● TASK ITEM
Read through the records. Copy each line that has the word "private".

● THE INPUT
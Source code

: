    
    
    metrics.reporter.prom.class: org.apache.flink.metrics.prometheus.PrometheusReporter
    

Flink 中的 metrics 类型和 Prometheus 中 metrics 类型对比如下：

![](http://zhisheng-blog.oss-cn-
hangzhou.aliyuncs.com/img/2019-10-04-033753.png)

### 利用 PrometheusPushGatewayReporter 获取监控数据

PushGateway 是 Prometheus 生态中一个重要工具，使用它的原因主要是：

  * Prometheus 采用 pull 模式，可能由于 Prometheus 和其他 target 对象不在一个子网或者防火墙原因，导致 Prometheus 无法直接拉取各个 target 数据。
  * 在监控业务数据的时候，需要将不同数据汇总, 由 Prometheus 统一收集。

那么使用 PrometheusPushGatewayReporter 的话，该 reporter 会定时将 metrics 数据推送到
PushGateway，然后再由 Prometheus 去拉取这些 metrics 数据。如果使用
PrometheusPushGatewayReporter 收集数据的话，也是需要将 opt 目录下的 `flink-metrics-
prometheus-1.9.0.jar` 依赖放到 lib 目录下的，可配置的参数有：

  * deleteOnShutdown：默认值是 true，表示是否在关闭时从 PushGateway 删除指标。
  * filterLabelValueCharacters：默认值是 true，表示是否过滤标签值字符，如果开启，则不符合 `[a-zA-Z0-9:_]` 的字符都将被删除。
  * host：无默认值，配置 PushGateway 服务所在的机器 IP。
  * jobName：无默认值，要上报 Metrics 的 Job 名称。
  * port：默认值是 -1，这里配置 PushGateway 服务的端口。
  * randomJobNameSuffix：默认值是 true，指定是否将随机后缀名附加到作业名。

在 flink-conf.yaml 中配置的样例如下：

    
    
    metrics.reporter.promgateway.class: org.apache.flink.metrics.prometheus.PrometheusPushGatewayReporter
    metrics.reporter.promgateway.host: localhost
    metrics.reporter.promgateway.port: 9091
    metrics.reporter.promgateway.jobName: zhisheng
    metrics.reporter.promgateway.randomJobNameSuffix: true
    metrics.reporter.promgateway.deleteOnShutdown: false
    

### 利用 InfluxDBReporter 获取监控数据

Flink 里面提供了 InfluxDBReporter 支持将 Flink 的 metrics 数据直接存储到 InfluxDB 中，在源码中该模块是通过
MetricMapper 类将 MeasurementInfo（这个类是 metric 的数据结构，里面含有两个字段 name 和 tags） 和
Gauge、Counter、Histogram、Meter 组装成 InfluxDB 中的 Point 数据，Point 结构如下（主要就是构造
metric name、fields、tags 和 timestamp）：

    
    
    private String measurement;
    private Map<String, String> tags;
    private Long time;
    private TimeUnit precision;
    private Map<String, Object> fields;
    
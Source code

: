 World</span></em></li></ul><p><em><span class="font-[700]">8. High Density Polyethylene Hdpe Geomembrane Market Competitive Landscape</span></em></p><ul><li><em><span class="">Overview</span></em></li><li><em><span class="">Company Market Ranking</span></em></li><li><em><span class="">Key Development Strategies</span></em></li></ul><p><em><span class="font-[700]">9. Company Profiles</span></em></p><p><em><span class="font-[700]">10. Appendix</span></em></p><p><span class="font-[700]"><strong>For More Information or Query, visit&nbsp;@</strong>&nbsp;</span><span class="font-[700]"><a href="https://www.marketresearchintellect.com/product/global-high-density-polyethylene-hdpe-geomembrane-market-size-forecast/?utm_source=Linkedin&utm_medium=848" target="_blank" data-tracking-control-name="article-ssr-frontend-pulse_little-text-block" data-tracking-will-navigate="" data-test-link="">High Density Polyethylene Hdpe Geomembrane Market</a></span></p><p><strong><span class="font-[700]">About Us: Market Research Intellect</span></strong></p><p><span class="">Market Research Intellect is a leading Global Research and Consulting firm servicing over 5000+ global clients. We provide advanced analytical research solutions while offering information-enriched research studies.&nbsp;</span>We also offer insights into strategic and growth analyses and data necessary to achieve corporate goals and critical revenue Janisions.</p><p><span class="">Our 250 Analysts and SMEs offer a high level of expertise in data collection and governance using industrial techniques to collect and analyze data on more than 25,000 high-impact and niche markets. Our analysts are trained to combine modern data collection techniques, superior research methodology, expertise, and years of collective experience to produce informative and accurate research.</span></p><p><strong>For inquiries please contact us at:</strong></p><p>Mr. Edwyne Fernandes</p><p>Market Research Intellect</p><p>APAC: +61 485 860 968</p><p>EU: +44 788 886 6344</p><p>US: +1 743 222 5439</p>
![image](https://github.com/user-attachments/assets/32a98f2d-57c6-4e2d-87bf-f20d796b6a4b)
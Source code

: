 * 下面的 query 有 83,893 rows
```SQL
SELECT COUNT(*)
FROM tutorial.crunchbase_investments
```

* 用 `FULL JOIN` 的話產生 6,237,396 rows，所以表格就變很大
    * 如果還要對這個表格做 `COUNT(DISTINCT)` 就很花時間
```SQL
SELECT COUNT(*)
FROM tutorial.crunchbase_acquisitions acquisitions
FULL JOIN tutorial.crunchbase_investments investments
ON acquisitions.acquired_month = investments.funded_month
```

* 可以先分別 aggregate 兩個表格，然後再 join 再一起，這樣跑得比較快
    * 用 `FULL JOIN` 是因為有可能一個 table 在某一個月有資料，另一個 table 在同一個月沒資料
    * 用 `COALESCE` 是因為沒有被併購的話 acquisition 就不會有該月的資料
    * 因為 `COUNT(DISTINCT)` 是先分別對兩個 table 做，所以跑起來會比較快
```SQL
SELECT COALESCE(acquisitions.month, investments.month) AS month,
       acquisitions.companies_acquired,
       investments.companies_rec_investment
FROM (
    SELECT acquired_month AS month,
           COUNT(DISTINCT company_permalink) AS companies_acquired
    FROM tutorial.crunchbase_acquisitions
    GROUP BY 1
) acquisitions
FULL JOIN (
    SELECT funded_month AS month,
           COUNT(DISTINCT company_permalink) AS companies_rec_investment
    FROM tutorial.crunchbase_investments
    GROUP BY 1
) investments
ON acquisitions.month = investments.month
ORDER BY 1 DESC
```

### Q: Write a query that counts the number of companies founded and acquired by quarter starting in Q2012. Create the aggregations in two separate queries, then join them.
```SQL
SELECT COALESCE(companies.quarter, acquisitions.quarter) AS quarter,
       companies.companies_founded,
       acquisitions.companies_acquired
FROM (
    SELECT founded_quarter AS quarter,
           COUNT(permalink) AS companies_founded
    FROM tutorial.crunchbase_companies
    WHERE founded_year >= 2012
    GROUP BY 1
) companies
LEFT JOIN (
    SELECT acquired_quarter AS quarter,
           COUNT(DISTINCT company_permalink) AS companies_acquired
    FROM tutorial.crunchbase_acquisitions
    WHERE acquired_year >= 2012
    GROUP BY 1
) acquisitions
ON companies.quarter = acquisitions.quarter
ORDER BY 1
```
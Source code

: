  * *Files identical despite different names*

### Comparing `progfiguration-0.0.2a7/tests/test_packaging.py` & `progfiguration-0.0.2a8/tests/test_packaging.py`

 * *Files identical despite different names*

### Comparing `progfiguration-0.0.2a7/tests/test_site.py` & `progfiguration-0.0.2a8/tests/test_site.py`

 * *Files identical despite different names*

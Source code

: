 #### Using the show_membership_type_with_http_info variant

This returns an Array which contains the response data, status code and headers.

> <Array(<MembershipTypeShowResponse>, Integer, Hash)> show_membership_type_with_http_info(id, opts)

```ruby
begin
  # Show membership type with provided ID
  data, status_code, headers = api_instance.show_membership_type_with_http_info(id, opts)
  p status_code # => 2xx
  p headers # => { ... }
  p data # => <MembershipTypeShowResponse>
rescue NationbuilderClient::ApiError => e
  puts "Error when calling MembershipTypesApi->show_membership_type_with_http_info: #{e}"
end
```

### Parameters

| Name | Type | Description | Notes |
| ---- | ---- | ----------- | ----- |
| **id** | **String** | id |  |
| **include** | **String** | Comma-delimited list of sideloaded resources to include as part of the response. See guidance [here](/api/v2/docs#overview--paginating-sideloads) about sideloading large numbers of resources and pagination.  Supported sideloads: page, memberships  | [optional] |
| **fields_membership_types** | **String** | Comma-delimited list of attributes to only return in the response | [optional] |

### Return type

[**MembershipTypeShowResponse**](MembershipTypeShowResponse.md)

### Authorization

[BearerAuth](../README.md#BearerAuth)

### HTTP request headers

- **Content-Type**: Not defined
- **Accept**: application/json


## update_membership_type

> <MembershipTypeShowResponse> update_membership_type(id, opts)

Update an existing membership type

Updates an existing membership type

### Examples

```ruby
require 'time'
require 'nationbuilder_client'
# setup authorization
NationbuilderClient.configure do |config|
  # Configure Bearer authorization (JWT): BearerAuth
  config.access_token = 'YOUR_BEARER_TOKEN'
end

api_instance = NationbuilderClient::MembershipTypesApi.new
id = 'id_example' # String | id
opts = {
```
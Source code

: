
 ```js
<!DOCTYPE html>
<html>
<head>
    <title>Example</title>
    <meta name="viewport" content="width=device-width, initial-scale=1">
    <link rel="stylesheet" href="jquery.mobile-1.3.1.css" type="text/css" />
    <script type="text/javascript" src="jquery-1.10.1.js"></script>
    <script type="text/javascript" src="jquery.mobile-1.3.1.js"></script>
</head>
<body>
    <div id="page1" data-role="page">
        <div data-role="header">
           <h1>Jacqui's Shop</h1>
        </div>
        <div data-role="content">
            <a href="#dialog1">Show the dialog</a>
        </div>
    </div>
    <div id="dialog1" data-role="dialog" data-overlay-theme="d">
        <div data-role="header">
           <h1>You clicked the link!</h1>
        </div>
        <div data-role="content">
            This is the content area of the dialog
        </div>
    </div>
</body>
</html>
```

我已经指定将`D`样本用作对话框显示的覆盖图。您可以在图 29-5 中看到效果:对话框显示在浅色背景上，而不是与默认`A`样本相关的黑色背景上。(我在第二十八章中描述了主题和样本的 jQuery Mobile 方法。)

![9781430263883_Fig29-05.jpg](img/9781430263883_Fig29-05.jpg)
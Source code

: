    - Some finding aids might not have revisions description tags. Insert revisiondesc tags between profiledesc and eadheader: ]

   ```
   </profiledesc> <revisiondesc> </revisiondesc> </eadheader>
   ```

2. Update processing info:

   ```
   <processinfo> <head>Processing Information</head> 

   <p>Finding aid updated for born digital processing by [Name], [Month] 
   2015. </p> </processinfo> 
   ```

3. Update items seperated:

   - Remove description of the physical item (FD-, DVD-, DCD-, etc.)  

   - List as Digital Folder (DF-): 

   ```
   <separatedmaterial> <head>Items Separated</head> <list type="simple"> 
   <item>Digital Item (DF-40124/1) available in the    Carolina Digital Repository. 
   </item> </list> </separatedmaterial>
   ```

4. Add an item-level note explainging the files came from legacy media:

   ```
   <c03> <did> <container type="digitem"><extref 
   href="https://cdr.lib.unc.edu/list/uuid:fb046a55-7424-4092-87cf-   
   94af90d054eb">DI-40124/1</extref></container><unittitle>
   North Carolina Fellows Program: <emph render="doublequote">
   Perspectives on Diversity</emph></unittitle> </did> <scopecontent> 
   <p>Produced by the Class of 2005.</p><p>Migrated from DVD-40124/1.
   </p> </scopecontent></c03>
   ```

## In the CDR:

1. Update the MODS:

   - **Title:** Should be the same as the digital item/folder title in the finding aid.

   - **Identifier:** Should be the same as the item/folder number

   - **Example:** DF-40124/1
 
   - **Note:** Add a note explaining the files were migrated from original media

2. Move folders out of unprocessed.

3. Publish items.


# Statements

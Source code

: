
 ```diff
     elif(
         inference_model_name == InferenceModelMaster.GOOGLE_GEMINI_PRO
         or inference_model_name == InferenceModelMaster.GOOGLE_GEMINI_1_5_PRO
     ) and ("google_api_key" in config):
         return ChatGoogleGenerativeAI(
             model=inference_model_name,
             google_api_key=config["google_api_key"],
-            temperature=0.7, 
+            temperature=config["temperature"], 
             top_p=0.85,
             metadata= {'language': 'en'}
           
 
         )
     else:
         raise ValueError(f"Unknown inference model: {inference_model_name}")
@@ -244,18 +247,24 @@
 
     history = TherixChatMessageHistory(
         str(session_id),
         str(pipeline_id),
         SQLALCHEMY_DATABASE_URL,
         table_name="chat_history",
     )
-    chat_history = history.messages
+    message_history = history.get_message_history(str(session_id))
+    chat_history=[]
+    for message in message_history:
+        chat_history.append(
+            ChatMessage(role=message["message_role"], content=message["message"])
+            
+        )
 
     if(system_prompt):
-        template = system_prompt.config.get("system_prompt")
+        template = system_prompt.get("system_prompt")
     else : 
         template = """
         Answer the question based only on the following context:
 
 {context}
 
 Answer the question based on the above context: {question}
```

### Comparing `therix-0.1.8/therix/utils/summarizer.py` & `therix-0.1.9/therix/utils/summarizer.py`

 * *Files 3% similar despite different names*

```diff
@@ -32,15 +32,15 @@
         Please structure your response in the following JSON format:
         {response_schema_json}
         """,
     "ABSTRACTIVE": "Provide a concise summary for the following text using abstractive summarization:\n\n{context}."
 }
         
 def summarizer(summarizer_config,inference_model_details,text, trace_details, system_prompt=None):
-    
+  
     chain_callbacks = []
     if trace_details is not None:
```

● RESULT OF THIS TASK
    private String measurement;
    private Map<String, String> tags;
    private Long time;
    private TimeUnit precision;
    private Map<String, Object> fields;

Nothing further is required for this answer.